Dataset entries:
-- Opening Marker --

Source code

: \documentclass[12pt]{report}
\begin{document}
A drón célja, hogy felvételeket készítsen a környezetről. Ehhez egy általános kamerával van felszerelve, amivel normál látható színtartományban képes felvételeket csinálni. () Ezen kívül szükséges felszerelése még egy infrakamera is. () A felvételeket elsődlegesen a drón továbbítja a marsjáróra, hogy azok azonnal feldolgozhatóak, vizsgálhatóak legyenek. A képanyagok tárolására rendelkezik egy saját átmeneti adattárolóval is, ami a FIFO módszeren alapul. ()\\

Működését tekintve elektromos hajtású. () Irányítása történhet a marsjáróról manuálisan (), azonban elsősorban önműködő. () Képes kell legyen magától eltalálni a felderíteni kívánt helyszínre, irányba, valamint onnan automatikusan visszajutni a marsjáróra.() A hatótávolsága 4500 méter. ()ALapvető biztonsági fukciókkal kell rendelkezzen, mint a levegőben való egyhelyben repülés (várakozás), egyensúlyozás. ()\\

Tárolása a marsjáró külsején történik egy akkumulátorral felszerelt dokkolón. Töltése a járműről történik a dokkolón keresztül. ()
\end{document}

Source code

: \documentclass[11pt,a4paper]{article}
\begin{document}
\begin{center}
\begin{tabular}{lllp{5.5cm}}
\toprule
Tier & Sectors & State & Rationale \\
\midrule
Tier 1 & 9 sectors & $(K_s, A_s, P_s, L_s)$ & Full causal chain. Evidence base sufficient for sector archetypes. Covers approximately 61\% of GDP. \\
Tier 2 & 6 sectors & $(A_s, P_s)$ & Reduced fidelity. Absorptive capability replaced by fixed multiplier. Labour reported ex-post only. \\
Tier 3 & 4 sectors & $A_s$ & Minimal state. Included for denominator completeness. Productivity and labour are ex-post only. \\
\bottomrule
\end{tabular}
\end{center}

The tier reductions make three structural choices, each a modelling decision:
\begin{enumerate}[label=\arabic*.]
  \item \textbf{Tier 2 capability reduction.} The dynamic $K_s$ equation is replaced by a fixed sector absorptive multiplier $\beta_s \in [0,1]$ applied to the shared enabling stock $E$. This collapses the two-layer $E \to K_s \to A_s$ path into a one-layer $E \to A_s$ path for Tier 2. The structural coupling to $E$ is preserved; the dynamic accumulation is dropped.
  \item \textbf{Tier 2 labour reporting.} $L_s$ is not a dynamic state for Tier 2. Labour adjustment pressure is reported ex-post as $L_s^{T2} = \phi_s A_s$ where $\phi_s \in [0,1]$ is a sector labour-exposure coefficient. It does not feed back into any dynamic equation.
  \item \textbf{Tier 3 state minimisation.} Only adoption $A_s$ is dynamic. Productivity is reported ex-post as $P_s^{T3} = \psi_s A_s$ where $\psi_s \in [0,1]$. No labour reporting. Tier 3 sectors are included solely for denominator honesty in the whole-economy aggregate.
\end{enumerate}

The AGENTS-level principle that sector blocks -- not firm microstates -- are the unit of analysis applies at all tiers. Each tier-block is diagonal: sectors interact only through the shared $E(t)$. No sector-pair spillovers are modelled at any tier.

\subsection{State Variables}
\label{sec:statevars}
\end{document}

-- Closing Marker --
-- Opening Marker --

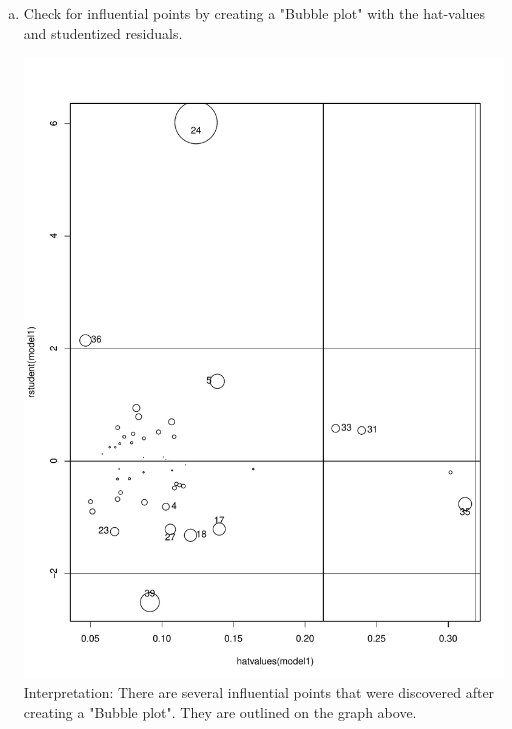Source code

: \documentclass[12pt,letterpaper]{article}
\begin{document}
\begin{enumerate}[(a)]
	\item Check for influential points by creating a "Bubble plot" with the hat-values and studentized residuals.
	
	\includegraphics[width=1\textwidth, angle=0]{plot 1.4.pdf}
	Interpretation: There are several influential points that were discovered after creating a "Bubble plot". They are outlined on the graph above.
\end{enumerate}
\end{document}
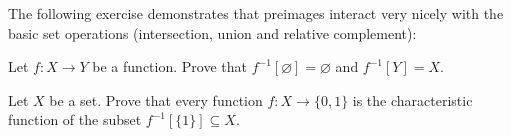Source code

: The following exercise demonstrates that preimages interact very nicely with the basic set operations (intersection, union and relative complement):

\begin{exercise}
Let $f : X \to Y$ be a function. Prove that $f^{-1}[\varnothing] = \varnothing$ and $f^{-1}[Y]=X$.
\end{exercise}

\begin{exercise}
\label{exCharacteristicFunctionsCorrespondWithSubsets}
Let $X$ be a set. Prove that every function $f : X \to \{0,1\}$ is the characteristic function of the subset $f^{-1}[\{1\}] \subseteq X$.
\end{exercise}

-- Closing Marker --
-- Opening Marker --

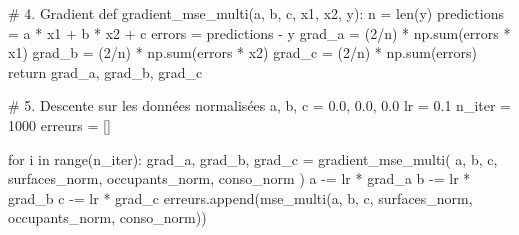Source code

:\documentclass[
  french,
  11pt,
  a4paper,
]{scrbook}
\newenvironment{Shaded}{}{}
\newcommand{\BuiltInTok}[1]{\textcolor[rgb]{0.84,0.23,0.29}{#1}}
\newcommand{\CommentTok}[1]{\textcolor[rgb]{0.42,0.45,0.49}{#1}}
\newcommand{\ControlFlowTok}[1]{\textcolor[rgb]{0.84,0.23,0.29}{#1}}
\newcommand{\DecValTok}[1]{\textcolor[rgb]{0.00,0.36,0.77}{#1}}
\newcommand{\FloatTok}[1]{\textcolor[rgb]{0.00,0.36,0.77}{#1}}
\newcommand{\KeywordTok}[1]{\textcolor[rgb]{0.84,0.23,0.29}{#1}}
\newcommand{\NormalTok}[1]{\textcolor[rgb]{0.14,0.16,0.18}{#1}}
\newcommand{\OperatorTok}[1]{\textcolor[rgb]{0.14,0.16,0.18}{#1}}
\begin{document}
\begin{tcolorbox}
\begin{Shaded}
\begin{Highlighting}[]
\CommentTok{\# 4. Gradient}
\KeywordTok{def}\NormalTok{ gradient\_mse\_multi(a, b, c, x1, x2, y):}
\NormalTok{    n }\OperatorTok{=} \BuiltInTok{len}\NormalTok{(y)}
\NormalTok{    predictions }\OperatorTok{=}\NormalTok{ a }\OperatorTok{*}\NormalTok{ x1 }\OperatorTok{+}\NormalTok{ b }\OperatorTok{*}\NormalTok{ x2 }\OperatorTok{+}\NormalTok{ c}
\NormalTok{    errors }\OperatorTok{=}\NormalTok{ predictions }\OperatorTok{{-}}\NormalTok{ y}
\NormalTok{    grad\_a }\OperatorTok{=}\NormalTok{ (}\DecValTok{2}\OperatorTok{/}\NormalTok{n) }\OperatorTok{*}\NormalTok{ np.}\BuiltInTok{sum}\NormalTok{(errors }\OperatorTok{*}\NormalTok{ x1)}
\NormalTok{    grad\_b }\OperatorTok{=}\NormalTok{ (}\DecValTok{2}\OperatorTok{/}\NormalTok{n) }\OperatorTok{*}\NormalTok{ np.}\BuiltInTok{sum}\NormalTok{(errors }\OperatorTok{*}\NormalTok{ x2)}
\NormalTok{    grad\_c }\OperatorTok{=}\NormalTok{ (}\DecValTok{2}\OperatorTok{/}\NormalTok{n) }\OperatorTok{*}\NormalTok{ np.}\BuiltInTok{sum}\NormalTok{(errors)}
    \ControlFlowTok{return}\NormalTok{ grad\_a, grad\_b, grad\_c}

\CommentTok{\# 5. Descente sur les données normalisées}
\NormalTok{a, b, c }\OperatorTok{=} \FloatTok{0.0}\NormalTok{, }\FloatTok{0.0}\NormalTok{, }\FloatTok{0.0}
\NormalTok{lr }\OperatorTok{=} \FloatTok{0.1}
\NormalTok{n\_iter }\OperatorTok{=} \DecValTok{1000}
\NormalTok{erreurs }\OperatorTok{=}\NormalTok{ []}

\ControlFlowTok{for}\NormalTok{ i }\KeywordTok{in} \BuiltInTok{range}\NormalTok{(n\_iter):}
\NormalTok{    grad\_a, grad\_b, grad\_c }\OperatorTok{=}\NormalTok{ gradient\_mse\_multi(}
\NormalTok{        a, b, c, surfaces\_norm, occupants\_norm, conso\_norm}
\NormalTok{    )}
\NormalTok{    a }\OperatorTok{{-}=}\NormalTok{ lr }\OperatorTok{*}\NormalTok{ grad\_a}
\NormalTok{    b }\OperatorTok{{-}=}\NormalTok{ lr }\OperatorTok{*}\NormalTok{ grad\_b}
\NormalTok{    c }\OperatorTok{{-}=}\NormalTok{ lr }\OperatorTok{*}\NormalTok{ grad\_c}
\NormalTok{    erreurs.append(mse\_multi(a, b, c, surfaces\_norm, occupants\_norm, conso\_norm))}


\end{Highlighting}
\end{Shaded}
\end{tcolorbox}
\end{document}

-- Closing Marker --

Where in the records does the string "label" appear? Copy every line that has it.

§ **Final answer**:
\begin{enumerate}[label=\arabic*.]
\label{sec:statevars}
\label{exCharacteristicFunctionsCorrespondWithSubsets}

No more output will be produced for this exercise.